Fig. 7: Mdm2 expression correlates with immune gene signatures in patients with cancer.

a, Heat map showing correlation between T cell gene pathways and Mdm2 expression in human melanoma infiltrating T cells. Cells were grouped by the average expression level of Mdm2. Z-score was used to represent the relative expression of each gene in all cells.

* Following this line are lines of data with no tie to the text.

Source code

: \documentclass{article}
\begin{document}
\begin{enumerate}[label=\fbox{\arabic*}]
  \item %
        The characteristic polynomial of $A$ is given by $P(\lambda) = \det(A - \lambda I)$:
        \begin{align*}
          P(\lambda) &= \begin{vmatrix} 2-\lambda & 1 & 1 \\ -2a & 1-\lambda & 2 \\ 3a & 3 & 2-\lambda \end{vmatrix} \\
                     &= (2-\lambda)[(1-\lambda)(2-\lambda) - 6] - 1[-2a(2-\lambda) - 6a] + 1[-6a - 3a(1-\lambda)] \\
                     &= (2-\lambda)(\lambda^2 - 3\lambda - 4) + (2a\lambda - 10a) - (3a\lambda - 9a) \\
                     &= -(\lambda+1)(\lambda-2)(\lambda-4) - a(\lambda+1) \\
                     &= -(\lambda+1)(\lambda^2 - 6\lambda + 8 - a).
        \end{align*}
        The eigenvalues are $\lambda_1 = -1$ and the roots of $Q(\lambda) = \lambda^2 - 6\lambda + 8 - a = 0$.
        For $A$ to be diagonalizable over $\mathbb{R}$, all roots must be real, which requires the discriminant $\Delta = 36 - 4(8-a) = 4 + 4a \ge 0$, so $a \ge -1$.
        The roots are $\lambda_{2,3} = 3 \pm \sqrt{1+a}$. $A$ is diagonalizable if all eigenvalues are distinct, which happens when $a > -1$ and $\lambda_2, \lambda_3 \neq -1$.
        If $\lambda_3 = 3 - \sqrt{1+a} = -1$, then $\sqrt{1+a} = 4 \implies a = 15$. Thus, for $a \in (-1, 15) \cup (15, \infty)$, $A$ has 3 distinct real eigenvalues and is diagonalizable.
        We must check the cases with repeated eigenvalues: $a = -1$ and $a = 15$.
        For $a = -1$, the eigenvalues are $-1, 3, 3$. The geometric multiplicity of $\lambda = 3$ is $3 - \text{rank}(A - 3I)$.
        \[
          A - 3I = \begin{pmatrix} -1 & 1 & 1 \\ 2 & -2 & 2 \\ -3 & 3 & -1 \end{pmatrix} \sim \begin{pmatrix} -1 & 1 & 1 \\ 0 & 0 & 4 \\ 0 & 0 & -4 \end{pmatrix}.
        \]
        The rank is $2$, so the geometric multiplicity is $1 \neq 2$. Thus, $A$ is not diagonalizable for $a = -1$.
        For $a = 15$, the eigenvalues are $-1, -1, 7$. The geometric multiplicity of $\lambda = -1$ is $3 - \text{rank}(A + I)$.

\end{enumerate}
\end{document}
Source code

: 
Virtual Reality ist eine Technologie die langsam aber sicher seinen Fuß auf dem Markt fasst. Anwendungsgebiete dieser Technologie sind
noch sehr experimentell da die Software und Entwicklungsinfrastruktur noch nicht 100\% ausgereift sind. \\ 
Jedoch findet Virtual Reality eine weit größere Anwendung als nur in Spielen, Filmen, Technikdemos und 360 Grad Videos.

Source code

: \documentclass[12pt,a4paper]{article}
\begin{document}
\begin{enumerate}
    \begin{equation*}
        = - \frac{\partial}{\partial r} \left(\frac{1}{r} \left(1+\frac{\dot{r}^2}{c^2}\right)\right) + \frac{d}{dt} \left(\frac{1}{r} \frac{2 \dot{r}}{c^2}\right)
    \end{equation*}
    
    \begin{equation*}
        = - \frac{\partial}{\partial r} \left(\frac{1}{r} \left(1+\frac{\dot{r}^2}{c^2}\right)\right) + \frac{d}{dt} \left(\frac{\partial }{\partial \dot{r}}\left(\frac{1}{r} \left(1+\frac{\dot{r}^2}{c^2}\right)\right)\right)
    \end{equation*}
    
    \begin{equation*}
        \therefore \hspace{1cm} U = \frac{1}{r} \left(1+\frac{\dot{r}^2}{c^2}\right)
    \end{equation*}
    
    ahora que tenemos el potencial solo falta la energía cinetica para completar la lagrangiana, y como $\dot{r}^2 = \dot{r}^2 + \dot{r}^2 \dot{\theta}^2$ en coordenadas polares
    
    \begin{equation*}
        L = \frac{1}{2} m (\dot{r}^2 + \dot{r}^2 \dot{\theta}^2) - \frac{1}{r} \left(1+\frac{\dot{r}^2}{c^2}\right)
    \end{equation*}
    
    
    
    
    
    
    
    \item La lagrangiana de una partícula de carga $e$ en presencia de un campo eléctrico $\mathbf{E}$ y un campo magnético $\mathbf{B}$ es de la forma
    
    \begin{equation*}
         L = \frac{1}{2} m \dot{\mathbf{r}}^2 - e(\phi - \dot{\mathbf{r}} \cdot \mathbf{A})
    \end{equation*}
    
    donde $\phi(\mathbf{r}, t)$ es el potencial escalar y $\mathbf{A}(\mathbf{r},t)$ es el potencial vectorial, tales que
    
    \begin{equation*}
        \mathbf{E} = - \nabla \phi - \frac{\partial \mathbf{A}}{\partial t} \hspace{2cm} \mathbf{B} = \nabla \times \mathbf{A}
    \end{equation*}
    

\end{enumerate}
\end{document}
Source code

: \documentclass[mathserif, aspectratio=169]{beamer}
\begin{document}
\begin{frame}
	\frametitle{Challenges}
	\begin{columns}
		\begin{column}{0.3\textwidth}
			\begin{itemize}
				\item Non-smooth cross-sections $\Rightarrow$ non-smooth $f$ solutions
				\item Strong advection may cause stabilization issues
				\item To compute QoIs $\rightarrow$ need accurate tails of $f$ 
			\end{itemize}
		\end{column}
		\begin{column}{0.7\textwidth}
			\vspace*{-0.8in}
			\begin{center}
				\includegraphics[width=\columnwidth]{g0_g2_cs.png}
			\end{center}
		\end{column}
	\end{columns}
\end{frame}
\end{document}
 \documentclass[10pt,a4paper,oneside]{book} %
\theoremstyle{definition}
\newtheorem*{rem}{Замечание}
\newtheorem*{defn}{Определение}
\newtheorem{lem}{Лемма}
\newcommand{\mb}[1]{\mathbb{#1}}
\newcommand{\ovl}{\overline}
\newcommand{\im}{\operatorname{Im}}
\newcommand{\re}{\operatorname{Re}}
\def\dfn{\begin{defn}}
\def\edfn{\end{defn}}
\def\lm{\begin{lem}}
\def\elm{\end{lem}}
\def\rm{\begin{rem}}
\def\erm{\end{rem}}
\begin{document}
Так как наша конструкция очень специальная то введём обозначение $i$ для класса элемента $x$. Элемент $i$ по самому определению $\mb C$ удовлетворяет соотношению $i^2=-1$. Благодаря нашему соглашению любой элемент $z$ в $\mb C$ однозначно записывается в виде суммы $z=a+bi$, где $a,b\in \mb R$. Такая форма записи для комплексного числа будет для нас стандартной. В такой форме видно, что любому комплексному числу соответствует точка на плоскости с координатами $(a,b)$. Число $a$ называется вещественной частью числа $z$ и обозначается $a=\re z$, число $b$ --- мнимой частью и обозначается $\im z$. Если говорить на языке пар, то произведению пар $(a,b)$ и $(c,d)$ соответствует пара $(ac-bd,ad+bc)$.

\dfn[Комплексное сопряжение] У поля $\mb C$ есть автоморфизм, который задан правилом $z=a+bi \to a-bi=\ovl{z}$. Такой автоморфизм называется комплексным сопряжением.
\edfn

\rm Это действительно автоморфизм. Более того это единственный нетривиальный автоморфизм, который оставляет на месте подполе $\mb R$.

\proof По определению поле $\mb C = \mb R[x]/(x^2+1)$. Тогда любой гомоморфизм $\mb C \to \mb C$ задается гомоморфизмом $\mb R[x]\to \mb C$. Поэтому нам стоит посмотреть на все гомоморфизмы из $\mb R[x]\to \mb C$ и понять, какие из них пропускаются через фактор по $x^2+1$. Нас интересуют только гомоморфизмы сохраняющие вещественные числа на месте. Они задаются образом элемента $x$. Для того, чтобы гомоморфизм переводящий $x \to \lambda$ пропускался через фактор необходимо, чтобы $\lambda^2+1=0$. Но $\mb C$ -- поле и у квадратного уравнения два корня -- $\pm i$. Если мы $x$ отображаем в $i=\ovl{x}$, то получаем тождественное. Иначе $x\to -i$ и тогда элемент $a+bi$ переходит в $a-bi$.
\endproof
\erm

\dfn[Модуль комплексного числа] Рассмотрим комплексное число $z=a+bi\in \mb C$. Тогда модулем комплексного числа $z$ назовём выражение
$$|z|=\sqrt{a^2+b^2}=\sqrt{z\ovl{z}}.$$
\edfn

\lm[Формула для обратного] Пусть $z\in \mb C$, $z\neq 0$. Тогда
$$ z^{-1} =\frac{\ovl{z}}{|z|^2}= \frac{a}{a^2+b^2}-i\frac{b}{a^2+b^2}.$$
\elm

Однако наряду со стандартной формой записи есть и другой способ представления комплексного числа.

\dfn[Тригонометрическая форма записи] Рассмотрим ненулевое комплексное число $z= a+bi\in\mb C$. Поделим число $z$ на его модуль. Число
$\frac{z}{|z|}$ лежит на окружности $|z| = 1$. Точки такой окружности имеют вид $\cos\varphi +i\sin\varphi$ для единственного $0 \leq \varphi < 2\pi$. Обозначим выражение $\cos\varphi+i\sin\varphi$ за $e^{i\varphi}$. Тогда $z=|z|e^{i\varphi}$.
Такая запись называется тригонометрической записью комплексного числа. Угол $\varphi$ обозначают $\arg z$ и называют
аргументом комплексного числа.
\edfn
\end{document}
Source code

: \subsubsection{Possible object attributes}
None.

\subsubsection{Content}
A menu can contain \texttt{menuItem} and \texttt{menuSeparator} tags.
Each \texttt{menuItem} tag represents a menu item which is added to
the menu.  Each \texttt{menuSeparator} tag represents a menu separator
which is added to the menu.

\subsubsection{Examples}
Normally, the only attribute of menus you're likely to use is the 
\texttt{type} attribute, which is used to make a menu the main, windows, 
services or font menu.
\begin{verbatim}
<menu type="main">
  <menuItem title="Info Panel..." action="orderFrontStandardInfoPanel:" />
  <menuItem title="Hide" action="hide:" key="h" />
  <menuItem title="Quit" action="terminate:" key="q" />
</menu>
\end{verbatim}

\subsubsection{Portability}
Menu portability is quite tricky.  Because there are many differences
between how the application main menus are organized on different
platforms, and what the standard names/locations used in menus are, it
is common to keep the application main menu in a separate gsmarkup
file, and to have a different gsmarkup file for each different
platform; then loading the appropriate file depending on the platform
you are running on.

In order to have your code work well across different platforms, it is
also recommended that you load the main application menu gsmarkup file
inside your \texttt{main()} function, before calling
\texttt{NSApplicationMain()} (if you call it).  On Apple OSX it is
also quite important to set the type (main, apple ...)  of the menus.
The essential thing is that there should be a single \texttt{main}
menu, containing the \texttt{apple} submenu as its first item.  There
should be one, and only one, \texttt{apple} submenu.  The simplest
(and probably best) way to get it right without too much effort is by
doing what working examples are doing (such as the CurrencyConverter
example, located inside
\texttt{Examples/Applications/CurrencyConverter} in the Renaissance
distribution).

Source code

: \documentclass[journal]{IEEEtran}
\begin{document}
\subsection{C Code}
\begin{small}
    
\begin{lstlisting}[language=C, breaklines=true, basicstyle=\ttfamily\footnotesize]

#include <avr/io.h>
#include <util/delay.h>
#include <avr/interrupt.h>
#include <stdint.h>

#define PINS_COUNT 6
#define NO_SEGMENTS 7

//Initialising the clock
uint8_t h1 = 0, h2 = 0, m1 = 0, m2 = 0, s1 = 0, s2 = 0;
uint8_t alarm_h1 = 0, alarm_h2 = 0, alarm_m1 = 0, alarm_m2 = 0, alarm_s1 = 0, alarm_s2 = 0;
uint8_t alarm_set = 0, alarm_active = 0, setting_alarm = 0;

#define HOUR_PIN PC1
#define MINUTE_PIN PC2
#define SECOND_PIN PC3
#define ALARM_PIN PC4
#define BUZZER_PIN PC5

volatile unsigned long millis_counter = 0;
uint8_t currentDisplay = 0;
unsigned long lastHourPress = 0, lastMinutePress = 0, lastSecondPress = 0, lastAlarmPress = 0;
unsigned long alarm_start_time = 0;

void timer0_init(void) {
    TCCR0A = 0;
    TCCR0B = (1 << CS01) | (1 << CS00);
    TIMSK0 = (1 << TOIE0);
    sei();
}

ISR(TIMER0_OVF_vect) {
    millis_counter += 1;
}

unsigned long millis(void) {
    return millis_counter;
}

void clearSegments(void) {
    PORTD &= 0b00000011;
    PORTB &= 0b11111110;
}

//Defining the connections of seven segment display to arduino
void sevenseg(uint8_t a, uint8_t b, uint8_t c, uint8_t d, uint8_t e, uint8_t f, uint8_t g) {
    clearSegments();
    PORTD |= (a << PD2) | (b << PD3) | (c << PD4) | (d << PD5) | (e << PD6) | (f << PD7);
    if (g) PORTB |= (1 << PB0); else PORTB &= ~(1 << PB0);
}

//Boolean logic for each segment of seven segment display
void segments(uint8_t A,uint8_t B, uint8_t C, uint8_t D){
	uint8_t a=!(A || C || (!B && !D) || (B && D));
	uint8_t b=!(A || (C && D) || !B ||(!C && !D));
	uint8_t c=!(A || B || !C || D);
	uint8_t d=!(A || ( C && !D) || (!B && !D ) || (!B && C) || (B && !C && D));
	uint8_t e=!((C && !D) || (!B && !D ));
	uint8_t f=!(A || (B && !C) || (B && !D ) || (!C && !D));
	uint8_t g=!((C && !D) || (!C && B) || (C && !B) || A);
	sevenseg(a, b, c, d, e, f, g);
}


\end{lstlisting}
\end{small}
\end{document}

b, Volcano plots showing differentially expressed genes in human melanoma infiltrating T cells with high vs low Mdm2 expression.

c-d, GSEA analysis showing enriched IFNγ response gene signature (c) and T cell apoptosis pathway (d) in human melanoma infiltrating T cells with high vs low Mdm2 expression.

Discussion

In this work, we have revealed a key role of the MDM2-c-Cbl-STAT5 axis in CD8⁺ T cell function, and generated novel insights into the p53 and MDM2 pathway in the context of CD8⁺ T cell-mediated anti-tumor immunity.

Despite the identification of p53, MDM2, and their interaction in tumor cells in past years, along with substantial published tumor biological and genetic studies, there are limited works on the role of the p53-MDM2 pathway in the immune system. Previous studies have reported that p53 plays a role in murine CD4⁺ T cell proliferation and apoptosis^{22, 23}, and p53-expressing senescent stellate cells help to polarize mouse M1 macrophages²⁴. However, the mechanistic and functional connection of the MDM2-c-Cbl-STAT5 axis in CD8⁺ T cells remains to be defined in the context of tumor immunity. Using tumor bearing mouse models with Mdm2 conditional knock out in T cells, we have found that MDM2 is essential for CD8⁺ T cell survival and effector function in the tumor microenvironment and is critical for CD8⁺ T cell-mediated anti-tumor immunity. This conclusion has been supported by the data generated in the in vitro and ex vivo activated human and mouse CD8⁺ T cells, and complemented by studies on several tumor bearing mouse models treated with specific pharmacologic agent targeting the p53-MDM2 interaction. As an extension to cancer patients, single cell sequence analysis has uncovered a positive correlation between MDM2 abundance and effector function in human tumor infiltrating T cells. Hence, we have filled one of the knowledge gaps on MDM2 - namely, the functional importance of MDM2 in CD8⁺ T cells and cancer immunity.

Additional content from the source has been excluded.